**RECORDS TO USE:**
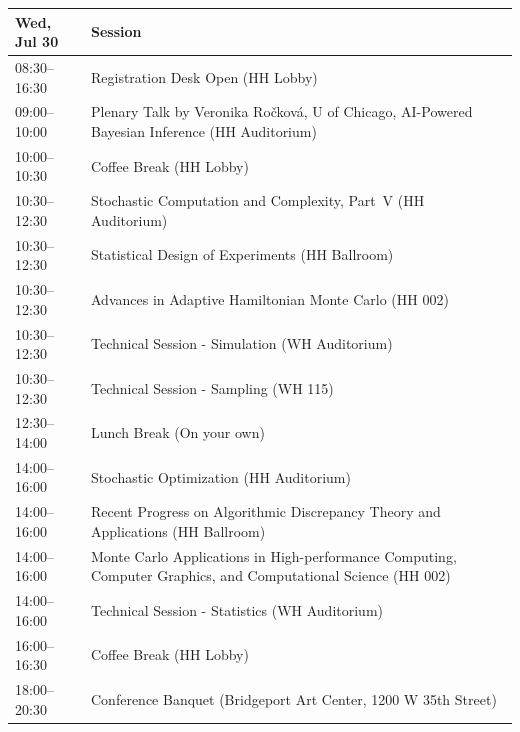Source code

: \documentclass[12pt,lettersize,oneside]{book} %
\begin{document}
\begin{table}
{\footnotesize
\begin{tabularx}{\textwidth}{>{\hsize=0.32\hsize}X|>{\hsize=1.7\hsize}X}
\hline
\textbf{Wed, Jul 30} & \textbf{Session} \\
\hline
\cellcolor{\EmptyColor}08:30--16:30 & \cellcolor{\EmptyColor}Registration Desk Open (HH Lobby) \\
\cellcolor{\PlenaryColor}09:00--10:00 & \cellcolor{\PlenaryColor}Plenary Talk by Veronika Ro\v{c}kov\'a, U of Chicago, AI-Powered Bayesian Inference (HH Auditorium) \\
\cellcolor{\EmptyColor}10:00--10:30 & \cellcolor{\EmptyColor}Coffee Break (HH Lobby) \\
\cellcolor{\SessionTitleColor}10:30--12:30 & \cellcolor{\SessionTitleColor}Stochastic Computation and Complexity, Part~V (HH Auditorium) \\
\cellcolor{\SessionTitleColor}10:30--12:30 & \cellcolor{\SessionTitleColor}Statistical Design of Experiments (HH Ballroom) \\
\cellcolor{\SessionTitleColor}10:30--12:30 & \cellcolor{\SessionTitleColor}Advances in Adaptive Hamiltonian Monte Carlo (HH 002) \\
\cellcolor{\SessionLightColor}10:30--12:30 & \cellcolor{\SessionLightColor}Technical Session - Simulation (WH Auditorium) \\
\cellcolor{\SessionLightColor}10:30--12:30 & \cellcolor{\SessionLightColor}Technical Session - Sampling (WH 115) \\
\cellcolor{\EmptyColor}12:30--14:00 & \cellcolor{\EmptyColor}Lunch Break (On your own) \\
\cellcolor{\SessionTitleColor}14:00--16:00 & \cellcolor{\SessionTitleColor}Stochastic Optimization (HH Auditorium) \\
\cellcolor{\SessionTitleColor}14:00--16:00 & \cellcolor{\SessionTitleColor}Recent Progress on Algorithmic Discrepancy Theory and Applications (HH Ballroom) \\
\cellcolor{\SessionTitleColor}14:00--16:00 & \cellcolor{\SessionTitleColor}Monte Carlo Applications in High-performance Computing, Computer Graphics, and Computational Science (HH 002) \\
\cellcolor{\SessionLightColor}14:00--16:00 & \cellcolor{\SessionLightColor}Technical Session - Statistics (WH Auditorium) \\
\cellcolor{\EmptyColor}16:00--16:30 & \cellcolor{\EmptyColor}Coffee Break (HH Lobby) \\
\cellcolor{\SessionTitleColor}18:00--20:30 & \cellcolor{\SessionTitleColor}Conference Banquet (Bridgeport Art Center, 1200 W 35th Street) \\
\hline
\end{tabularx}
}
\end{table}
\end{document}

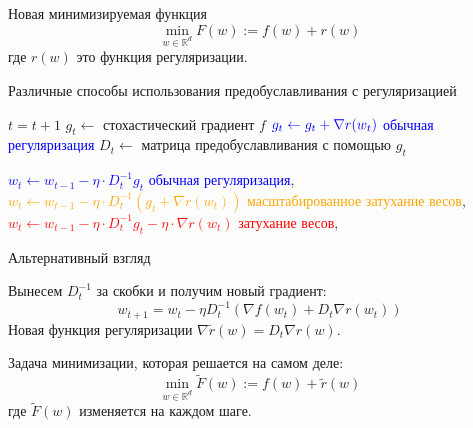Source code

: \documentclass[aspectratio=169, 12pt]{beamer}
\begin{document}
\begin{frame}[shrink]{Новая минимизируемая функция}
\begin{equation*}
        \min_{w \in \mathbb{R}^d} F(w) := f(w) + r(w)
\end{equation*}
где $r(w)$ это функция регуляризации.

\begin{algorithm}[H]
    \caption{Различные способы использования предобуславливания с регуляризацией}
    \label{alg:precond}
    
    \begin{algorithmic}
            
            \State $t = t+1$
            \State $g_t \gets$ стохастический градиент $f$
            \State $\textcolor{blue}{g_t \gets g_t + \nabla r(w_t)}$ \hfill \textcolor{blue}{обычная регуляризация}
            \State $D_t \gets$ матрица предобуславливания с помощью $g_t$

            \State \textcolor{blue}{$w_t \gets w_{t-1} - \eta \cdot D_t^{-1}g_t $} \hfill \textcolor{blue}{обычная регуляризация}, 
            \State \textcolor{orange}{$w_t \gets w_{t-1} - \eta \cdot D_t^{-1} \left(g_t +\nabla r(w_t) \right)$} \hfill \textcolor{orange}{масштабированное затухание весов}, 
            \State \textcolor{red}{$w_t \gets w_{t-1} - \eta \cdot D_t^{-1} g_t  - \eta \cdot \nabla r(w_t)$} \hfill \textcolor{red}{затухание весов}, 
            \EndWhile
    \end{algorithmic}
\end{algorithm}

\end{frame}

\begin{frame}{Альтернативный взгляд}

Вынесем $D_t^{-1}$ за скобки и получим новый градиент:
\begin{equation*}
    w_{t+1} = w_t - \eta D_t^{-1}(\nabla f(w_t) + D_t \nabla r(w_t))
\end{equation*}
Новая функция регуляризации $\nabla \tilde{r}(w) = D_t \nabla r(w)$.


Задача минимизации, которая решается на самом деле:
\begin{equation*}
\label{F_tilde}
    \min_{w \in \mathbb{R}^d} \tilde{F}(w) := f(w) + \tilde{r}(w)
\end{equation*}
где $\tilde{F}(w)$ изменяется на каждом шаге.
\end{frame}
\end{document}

**WORK INSTRUCTION:** Copy out each line in the listing that has the word "documentclass".

**TASK SOLUTION:**
: \documentclass[12pt,lettersize,oneside]{book} %
: \documentclass[aspectratio=169, 12pt]{beamer}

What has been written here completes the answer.